Let me explain early exercise of an options contract directly to you: it's the process where you buy or sell shares of stock according to the terms of that option before its expiration date. If you're holding a call option, you can demand that the seller provides shares of the underlying stock at the strike price. For put options, it's the reverse—you can force the seller to buy shares from you at the strike price.
Key Takeaways
- Early exercise means buying or selling shares under an options contract before the expiration date.
- This is only possible with American-style options.
- It makes sense when an option is close to its strike price and nearing expiration.
- Employees at startups or companies can exercise options early to sidestep the alternative minimum tax (AMT).

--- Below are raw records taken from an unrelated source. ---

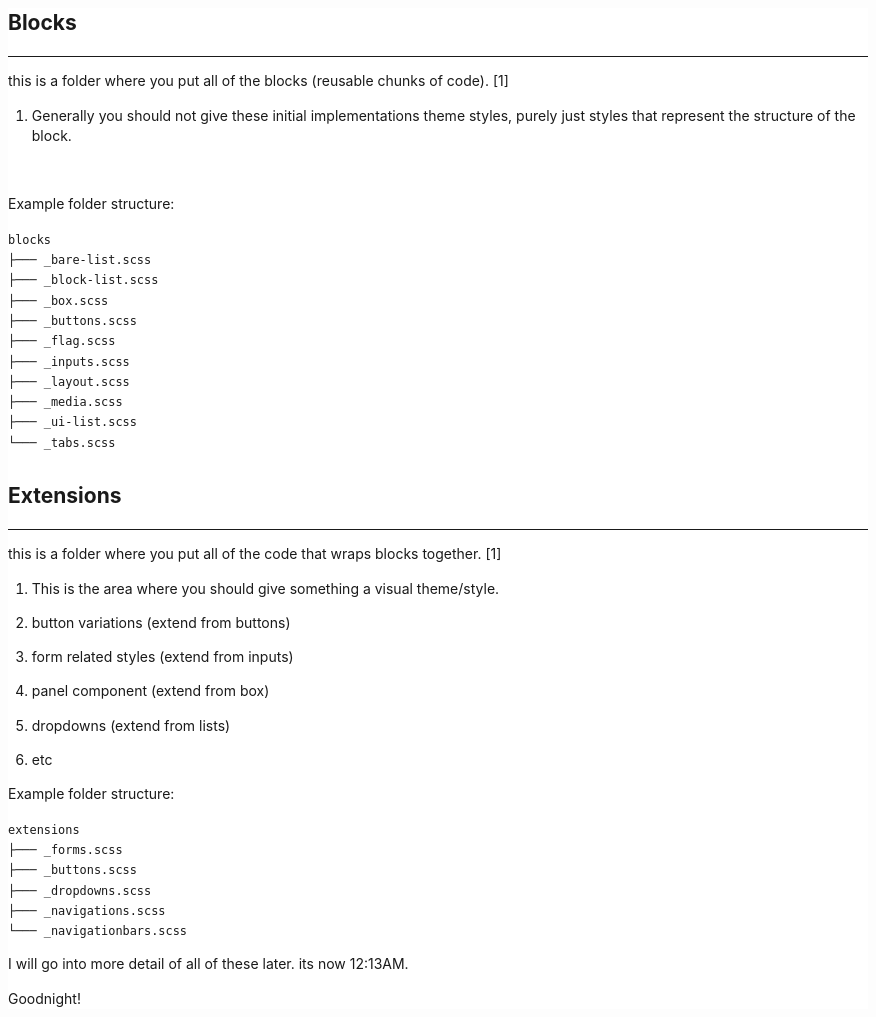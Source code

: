 ## Blocks
---

this is a folder where you put all of the blocks (reusable chunks of code). [1]


1. Generally you should not give these initial implementations theme styles, purely just styles that represent the structure of the block.

<br />

Example folder structure:

```
blocks
├─── _bare-list.scss
├─── _block-list.scss
├─── _box.scss
├─── _buttons.scss
├─── _flag.scss
├─── _inputs.scss
├─── _layout.scss
├─── _media.scss
├─── _ui-list.scss
└─── _tabs.scss
```

## Extensions
---

this is a folder where you put all of the code that wraps blocks together. [1]

1. This is the area where you should give something a visual theme/style.


1. button variations (extend from buttons)
2. form related styles (extend from inputs)
3. panel component (extend from box)
4. dropdowns (extend from lists)
5. etc

Example folder structure:

```
extensions
├─── _forms.scss
├─── _buttons.scss
├─── _dropdowns.scss
├─── _navigations.scss
└─── _navigationbars.scss
```

I will go into more detail of all of these later. its now 12:13AM.

Goodnight!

Understanding Early Exercise
You should know that early exercise is exclusive to American-style option contracts, which you can exercise anytime up to expiration. European-style ones? You can only exercise them on the expiration date, so early exercise isn't an option there.
Most traders I know don't bother with early exercise for their held options. Instead, they sell the options to close the trade and pocket the profit from the difference between the selling price and what they originally paid.
If you have a long call or put, closing by selling is usually better than exercising because it captures the remaining time value in the option's lifespan. The more time left before expiration, the higher that time value, and exercising wipes it out automatically.
Benefits of Early Exercise
There are specific situations where early exercise can work in your favor as a trader. For instance, if you have a call option that's deeply in-the-money and close to expiration, exercising might be smart since the time value is negligible at that point.
Another case is when the underlying stock has an upcoming ex-dividend date. As an options holder, you don't get dividends directly, so exercising early lets you own the stock and capture that dividend, which should outweigh any small time value you lose.
Early Exercise and Employee Options
There's also early exercise in the context of company-awarded stock options for employees. If the plan permits it, you can exercise these options before they're fully vested.
You might do this for better tax treatment, but you'll need to pay upfront to buy the shares, and those shares still have to follow the company's vesting schedule.
The cost is the same as waiting until vesting, ignoring time value of money, but doing it early could help you avoid short-term taxes and the AMT. Keep in mind, though, it adds risk if the company folds before full vesting.
Early Exercise Example
Consider this scenario: Suppose you're an employee awarded 10,000 options to buy company ABC's stock at $10 per share, vesting after two years.
After one year, you exercise 5,000 options when the stock is at $15. That costs you $7,000 based on a 28% federal AMT rate. But by holding those exercised options for another year, you can qualify for long-term capital gains tax and lower your federal tax percentage.